The researchers from the University of New South Wales, Swinburne University of Technology, Monash University and the University of Parma in Italy used a chemical and biochemical sensing technique called surface-enhanced Raman spectroscopy (SERS), which is used to understand more about the make-up of materials.
They were able to greatly amplify the technique’s performance by taking advantage of metal nanostructures, which help generate ‘hotspots’ in close proximity to the metal surfaces.
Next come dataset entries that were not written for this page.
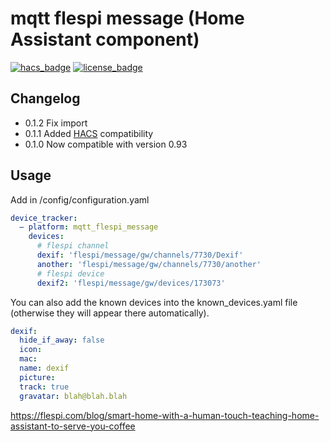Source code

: # mqtt flespi message (Home Assistant component)

[![hacs_badge](https://img.shields.io/badge/HACS-Custom-41BDF5.svg)](https://github.com/hacs/integration)
[![license_badge](https://img.shields.io/github/license/shaiu/technicolor)](https://img.shields.io/github/license/shaiu/technicolor)


## Changelog
- 0.1.2 Fix import
- 0.1.1 Added [HACS](https://github.com/hacs/integration) compatibility
- 0.1.0 Now compatible with version 0.93

## Usage
Add in /config/configuration.yaml
```yaml
device_tracker:
  — platform: mqtt_flespi_message
    devices:
      # flespi channel
      dexif: 'flespi/message/gw/channels/7730/Dexif'
      another: 'flespi/message/gw/channels/7730/another'
      # flespi device
      dexif2: 'flespi/message/gw/devices/173073'
```

You can also add the known devices into the known_devices.yaml file (otherwise they will appear there automatically).
```yaml
dexif:
  hide_if_away: false
  icon:
  mac:
  name: dexif
  picture:
  track: true
  gravatar: blah@blah.blah
```

https://flespi.com/blog/smart-home-with-a-human-touch-teaching-home-assistant-to-serve-you-coffee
Ref: Reversible gating of smart plasmonic molecular traps using thermoresponsive polymers for single-molecule detection. Nature Communications (9 November 2015) | DOI: 10.1038/ncomms9797
Single-molecule surface-enhanced Raman spectroscopy (SERS) has attracted increasing interest for chemical and biochemical sensing. Many conventional substrates have a broad distribution of SERS enhancements, which compromise reproducibility and result in slow response times for single-molecule detection. Here we report a smart plasmonic sensor that can reversibly trap a single molecule at hotspots for rapid single-molecule detection. The sensor was fabricated through electrostatic self-assembly of gold nanoparticles onto a gold/silica-coated silicon substrate, producing a high yield of uniformly distributed hotspots on the surface. The hotspots were isolated with a monolayer of a thermoresponsive polymer (poly(N-isopropylacrylamide)), which act as gates for molecular trapping at the hotspots. The sensor shows not only a good SERS reproducibility but also a capability to repetitively trap and release molecules for single-molecular sensing. The single-molecule sensitivity is experimentally verified using SERS spectral blinking and bianalyte methods.